Yesterday's mortifying events in Blacksburgh Virginia underscore the importance of finding a way to stop the production and distribution of handguns. Only a few days ago I posted a message recommending xxxx's newly released novel "XXXX" and calling for EVERYONE interested in the subject of violence committed with pistols to read.Did you see? and if you did, did you care?If you did, and you didnt, you are part of the problem.xxxx'snovel is not available from Walmart online. Why? because in the story Nuns terrorize a WalMart gun department and destroy all the handguns present.WalMart refuses to publish it. How is this free speech in action? WalMart will say "We decide what free speech is".Fortunately, none of the other vendors agree. XXXX is not a political tract. It's a delightful novel filled with wonderful characters and at the base of it all is the question: why, when people can have all the rifles they want cause the constitution grants permission, do we need to allow handguns too?Look, don't listen to me. I'm only a schmuck who stumbled on a book far above his head and got kicked in the mind by it. I think the ISBN of XXXX is ISBN-10: ##########. I'm tellin' ya. This is a great read.

Did you notice a few things are missing? I took out the author, title, and ISBN - I don't want anyone, not a single person to buy this book. I even submitted a complaint to the BNBC admins; I'm a pretty tolerant person but this pretty much stretches my limits. The poster is part of a circle of authors with TERRIBLE self-published novels and they all push each others' novels. Promotion is one thing; the unfeeling use of a heinous act of violence with no regard for victims and survivors to sell a completely unrelated novel (which is crap, by the way) is completely ... I don't know. I don't even have a word for it - I need one which encompasses this jerk's callousness, self-aggrandizement, and my sentiment that he be electrocuted by his computer next time he's near it.

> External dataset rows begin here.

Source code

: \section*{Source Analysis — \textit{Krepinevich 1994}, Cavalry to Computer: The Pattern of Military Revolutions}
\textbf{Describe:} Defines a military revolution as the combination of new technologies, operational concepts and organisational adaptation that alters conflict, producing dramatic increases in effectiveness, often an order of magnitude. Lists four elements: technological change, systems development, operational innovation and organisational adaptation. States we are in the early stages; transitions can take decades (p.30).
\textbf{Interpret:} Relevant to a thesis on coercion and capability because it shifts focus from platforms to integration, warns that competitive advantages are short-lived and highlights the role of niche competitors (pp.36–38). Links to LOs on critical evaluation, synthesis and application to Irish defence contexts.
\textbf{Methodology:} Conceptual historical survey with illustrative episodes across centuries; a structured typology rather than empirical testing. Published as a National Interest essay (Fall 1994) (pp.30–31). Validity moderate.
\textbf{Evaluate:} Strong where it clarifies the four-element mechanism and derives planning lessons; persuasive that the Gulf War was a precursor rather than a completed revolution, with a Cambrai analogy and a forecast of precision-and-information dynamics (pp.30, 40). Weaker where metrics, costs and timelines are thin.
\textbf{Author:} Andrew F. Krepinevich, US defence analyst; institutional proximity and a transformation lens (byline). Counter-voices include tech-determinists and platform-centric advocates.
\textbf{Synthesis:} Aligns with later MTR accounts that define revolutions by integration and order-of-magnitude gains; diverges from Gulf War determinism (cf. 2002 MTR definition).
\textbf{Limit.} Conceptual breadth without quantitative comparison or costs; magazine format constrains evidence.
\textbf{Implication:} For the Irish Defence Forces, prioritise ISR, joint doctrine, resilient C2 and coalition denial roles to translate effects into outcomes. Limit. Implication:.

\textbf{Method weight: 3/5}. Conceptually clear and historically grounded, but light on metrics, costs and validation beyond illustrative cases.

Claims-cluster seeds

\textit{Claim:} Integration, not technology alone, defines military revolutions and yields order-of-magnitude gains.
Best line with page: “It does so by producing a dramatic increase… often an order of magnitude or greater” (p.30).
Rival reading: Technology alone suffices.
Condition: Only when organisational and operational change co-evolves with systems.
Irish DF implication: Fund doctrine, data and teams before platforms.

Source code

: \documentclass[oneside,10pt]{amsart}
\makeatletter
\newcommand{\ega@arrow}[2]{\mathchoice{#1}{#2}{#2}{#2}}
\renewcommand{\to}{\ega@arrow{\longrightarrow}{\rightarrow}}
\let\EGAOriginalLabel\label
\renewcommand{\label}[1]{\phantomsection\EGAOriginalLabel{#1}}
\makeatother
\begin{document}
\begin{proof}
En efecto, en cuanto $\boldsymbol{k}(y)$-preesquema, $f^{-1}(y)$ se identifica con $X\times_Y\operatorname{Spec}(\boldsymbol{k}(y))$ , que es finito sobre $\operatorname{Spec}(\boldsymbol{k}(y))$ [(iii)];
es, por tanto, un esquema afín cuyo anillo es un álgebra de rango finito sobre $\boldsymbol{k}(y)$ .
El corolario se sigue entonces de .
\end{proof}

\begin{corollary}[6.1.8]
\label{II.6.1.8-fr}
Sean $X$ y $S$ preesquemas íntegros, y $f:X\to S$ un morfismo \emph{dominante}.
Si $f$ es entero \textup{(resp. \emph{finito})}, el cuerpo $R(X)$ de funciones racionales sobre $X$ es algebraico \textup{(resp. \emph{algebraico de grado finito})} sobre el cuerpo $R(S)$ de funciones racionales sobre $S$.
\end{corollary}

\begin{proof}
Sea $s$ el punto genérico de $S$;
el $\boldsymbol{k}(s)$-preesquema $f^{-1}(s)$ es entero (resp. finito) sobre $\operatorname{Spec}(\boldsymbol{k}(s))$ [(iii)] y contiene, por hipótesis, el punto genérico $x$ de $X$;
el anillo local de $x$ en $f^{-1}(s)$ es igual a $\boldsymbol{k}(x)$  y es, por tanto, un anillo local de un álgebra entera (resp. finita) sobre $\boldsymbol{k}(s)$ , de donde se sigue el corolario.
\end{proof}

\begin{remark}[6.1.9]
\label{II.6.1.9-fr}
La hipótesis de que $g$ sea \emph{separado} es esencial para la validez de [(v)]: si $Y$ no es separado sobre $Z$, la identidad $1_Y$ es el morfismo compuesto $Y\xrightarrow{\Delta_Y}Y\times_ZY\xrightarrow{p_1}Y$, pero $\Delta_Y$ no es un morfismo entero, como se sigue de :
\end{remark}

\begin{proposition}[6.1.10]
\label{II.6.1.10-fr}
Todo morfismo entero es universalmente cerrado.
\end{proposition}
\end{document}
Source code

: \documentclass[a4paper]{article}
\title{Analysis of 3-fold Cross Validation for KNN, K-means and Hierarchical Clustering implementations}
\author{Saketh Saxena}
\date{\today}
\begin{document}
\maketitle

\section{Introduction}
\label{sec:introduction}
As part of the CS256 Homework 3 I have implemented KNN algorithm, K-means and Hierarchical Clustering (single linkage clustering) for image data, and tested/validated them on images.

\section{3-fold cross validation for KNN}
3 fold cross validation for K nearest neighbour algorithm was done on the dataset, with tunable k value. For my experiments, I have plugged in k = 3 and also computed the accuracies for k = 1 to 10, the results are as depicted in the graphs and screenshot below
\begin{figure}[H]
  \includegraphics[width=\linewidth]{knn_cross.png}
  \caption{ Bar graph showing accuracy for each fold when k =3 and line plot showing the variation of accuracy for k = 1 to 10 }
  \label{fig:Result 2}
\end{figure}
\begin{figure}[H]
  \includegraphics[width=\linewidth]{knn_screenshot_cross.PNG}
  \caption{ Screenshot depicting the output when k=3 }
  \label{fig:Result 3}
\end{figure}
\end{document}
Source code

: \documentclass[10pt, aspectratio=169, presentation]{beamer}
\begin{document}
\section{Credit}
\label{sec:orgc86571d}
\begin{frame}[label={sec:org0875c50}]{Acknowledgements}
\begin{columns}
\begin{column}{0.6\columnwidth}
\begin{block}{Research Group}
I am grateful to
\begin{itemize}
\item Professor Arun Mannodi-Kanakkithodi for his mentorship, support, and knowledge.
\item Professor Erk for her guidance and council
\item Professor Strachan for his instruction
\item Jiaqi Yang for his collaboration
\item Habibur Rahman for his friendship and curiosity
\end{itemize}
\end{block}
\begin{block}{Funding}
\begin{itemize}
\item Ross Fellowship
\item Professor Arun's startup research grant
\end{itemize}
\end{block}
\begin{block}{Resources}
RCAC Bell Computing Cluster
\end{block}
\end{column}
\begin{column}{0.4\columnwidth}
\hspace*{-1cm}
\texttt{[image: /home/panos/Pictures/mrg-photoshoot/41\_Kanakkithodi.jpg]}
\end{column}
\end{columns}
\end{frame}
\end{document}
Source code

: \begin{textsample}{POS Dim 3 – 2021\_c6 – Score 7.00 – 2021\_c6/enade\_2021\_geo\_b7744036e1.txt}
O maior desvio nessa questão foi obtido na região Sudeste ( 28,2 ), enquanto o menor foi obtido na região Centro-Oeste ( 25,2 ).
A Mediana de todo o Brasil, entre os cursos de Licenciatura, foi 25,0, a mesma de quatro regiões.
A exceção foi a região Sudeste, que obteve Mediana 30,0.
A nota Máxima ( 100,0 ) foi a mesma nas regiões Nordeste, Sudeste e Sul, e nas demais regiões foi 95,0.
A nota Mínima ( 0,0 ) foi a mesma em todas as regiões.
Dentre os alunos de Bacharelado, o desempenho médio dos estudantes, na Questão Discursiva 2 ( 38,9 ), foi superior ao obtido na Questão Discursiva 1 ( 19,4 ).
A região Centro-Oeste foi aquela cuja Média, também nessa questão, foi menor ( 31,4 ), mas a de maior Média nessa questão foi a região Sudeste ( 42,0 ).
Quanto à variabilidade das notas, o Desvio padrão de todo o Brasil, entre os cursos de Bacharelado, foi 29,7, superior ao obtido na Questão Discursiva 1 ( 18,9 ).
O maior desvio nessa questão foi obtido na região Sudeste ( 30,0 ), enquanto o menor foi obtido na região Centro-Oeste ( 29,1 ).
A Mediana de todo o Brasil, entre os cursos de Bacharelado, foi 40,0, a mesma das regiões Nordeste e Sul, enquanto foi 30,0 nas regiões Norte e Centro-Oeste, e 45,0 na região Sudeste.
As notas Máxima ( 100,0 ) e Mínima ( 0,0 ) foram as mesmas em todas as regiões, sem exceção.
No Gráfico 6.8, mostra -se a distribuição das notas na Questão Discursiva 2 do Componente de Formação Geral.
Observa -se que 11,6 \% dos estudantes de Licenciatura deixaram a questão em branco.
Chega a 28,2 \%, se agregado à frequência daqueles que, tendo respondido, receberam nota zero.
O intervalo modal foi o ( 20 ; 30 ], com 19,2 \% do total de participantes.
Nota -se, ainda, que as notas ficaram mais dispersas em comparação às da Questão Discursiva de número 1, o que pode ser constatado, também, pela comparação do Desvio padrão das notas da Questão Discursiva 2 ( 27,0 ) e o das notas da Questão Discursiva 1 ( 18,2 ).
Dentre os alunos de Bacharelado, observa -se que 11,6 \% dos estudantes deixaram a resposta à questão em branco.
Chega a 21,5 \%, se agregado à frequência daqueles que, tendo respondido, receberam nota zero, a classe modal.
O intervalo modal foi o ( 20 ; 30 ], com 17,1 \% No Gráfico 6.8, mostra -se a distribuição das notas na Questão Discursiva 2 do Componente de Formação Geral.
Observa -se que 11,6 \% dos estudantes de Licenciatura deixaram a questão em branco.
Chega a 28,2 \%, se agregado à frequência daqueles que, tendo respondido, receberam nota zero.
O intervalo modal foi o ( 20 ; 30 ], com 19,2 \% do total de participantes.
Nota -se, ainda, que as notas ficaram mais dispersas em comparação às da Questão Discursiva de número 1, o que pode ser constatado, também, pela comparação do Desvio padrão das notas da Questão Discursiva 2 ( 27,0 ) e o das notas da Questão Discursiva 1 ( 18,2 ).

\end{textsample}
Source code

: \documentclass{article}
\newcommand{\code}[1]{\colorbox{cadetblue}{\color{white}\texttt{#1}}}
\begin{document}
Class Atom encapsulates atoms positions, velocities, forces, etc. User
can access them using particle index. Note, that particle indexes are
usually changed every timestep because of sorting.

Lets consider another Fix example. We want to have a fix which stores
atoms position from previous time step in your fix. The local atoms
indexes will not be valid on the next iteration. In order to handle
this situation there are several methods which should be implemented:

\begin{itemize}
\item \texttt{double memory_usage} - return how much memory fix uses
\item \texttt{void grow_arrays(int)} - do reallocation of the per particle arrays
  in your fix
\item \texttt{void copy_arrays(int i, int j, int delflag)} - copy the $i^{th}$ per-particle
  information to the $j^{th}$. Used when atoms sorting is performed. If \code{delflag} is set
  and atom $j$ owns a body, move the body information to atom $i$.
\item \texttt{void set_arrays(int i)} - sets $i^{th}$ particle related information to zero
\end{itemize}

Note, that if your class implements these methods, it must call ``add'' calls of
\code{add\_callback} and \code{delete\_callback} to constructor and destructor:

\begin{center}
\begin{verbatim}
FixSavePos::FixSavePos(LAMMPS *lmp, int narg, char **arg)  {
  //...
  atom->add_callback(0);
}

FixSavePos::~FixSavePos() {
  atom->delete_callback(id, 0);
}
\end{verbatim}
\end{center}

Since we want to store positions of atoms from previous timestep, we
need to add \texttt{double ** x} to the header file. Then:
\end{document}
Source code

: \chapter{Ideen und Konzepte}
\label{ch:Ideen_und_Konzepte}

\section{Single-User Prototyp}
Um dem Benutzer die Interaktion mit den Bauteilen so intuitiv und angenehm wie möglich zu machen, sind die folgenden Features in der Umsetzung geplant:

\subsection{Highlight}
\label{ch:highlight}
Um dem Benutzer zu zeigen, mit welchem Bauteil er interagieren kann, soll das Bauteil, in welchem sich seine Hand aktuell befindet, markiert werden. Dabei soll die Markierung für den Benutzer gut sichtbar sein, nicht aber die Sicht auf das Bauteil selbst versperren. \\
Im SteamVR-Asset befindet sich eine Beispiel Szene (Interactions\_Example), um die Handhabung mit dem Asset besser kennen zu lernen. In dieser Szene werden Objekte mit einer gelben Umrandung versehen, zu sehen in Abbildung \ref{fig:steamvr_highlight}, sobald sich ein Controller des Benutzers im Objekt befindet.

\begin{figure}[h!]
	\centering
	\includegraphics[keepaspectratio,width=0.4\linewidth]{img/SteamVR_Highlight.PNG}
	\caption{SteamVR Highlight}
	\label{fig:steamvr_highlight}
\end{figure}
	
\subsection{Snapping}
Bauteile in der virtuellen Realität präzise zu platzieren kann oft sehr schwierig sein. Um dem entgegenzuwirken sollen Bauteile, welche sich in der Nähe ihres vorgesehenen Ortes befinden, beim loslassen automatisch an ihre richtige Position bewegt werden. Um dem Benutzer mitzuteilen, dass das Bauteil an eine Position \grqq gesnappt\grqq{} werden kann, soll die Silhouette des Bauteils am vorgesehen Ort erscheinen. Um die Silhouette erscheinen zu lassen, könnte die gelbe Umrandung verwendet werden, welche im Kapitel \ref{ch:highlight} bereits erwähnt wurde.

I shed many tears yesterday for thousands of people I will never meet and I shed more now in memory of the victims and their families. Nikki Giovanni spoke at the convocation and I close this post with her words:

We are sad today, and we will be sad for quite a while. We are not moving on. We are embracing our mourning. We are Virginia Tech ...
-- Nikki Giovanni, University Distinguished Professor, poet, activist

10 April 2007

Work is just a synonym for HEARTBURN

Last week I pulled serious overtime on my research job (I quit counting at 50 hours on Thursday) and it pretty much sucked because I was tired, stressed, consumed far too many Tums, and since I'm salaried I don't get overtime pay. Activity #1 was helping the boss get the very large CDC grant finished - if we get this I get a raise, if we don't get this....well, the boss will be difficult to live with for quite some time. Activity #2 involved getting some numbers out of a study one of the ID people started and another RA analyzed - let me just say that it was completely set up wrong and I managed to get something useful out of it by Friday morning. Activity #3 occured Wednesday and Thursday because our clinical monitor from 3M came to close out our clinical trial - she bought us some seriously nice lunch at Atlas downtown to thank us (ps, Connie-the-monitor is very nice to work with, too). Basically, I worked like crazy and didn't do shit for my class last Monday evening - faked an entire evening of Faulkner discussion (bad, bad, bad). And I'm pretty sure that none of the other three RAs that work for the group did anything even remotely stressful. I hate being dependable.

To remedy the overworked attitude, I took yesterday off to read about 200 pages of the class assignment for Monday. Yup. And I finished Bound to Please and Reading Like a Writer. Go me.

Current book-in-progress: Fitzgerald's Tender is the Night (only 100 pages left now) and The Cambridge Companion to Modern American Literature (oy - but good).
Current knitted item: Eyores. I eyeballed my sock yarn, too.